Excerpts from a dataset
Segment Open

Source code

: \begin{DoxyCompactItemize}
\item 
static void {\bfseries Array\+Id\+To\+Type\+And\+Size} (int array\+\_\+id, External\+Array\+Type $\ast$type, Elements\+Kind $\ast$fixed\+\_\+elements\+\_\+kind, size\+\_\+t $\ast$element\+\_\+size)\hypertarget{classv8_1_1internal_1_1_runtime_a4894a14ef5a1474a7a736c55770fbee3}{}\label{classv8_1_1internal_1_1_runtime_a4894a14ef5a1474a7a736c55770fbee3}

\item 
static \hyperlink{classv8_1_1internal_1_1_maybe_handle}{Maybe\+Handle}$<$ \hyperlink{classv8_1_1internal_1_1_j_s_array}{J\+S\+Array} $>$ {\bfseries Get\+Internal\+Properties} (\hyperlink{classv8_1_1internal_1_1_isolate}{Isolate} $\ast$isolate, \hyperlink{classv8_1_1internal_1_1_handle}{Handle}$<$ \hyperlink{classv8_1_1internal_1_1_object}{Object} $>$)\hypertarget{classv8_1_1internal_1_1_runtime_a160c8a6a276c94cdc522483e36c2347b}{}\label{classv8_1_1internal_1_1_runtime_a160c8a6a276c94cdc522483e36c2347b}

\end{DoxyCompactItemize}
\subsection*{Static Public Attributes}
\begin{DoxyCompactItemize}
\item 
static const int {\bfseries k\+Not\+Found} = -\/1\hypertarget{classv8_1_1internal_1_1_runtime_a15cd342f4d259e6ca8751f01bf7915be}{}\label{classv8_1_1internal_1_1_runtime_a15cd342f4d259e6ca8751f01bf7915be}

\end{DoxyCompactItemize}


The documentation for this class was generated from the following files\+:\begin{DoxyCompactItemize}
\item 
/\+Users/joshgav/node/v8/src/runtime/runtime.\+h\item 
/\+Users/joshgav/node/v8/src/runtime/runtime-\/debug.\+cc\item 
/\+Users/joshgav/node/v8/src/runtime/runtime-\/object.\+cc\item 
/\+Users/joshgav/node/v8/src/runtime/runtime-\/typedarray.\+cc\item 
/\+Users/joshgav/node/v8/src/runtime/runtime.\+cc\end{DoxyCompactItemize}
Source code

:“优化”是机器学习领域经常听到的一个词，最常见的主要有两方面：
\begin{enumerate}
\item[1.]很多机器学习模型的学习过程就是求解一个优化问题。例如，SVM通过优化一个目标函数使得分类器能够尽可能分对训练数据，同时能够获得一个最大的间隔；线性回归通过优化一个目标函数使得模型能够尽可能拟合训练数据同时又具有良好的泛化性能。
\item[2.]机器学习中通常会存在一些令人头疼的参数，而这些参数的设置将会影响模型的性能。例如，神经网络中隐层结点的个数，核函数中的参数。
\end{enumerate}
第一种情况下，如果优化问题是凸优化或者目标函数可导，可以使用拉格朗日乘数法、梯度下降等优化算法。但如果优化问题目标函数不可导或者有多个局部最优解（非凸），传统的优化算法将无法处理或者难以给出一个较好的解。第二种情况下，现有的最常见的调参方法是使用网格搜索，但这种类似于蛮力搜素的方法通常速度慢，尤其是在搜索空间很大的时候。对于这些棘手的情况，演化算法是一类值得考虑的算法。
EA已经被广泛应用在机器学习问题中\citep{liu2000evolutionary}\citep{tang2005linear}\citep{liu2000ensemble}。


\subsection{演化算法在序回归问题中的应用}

Segment Closed

Problem statement
Every line must be copied exactly as it stands above.

Your solution
Source code

: \begin{DoxyCompactItemize}
\item 
static void {\bfseries Array\+Id\+To\+Type\+And\+Size} (int array\+\_\+id, External\+Array\+Type $\ast$type, Elements\+Kind $\ast$fixed\+\_\+elements\+\_\+kind, size\+\_\+t $\ast$element\+\_\+size)\hypertarget{classv8_1_1internal_1_1_runtime_a4894a14ef5a1474a7a736c55770fbee3}{}\label{classv8_1_1internal_1_1_runtime_a4894a14ef5a1474a7a736c55770fbee3}

\item 
static \hyperlink{classv8_1_1internal_1_1_maybe_handle}{Maybe\+Handle}$<$ \hyperlink{classv8_1_1internal_1_1_j_s_array}{J\+S\+Array} $>$ {\bfseries Get\+Internal\+Properties} (\hyperlink{classv8_1_1internal_1_1_isolate}{Isolate} $\ast$isolate, \hyperlink{classv8_1_1internal_1_1_handle}{Handle}$<$ \hyperlink{classv8_1_1internal_1_1_object}{Object} $>$)\hypertarget{classv8_1_1internal_1_1_runtime_a160c8a6a276c94cdc522483e36c2347b}{}\label{classv8_1_1internal_1_1_runtime_a160c8a6a276c94cdc522483e36c2347b}

\end{DoxyCompactItemize}
\subsection*{Static Public Attributes}
\begin{DoxyCompactItemize}
\item 
static const int {\bfseries k\+Not\+Found} = -\/1\hypertarget{classv8_1_1internal_1_1_runtime_a15cd342f4d259e6ca8751f01bf7915be}{}\label{classv8_1_1internal_1_1_runtime_a15cd342f4d259e6ca8751f01bf7915be}

\end{DoxyCompactItemize}


The documentation for this class was generated from the following files\+:\begin{DoxyCompactItemize}
\item 
/\+Users/joshgav/node/v8/src/runtime/runtime.\+h\item 
/\+Users/joshgav/node/v8/src/runtime/runtime-\/debug.\+cc\item 
/\+Users/joshgav/node/v8/src/runtime/runtime-\/object.\+cc\item 
/\+Users/joshgav/node/v8/src/runtime/runtime-\/typedarray.\+cc\item 
/\+Users/joshgav/node/v8/src/runtime/runtime.\+cc\end{DoxyCompactItemize}
Source code

:“优化”是机器学习领域经常听到的一个词，最常见的主要有两方面：
\begin{enumerate}
\item[1.]很多机器学习模型的学习过程就是求解一个优化问题。例如，SVM通过优化一个目标函数使得分类器能够尽可能分对训练数据，同时能够获得一个最大的间隔；线性回归通过优化一个目标函数使得模型能够尽可能拟合训练数据同时又具有良好的泛化性能。
\item[2.]机器学习中通常会存在一些令人头疼的参数，而这些参数的设置将会影响模型的性能。例如，神经网络中隐层结点的个数，核函数中的参数。
\end{enumerate}
第一种情况下，如果优化问题是凸优化或者目标函数可导，可以使用拉格朗日乘数法、梯度下降等优化算法。但如果优化问题目标函数不可导或者有多个局部最优解（非凸），传统的优化算法将无法处理或者难以给出一个较好的解。第二种情况下，现有的最常见的调参方法是使用网格搜索，但这种类似于蛮力搜素的方法通常速度慢，尤其是在搜索空间很大的时候。对于这些棘手的情况，演化算法是一类值得考虑的算法。
EA已经被广泛应用在机器学习问题中\citep{liu2000evolutionary}\citep{tang2005linear}\citep{liu2000ensemble}。


\subsection{演化算法在序回归问题中的应用}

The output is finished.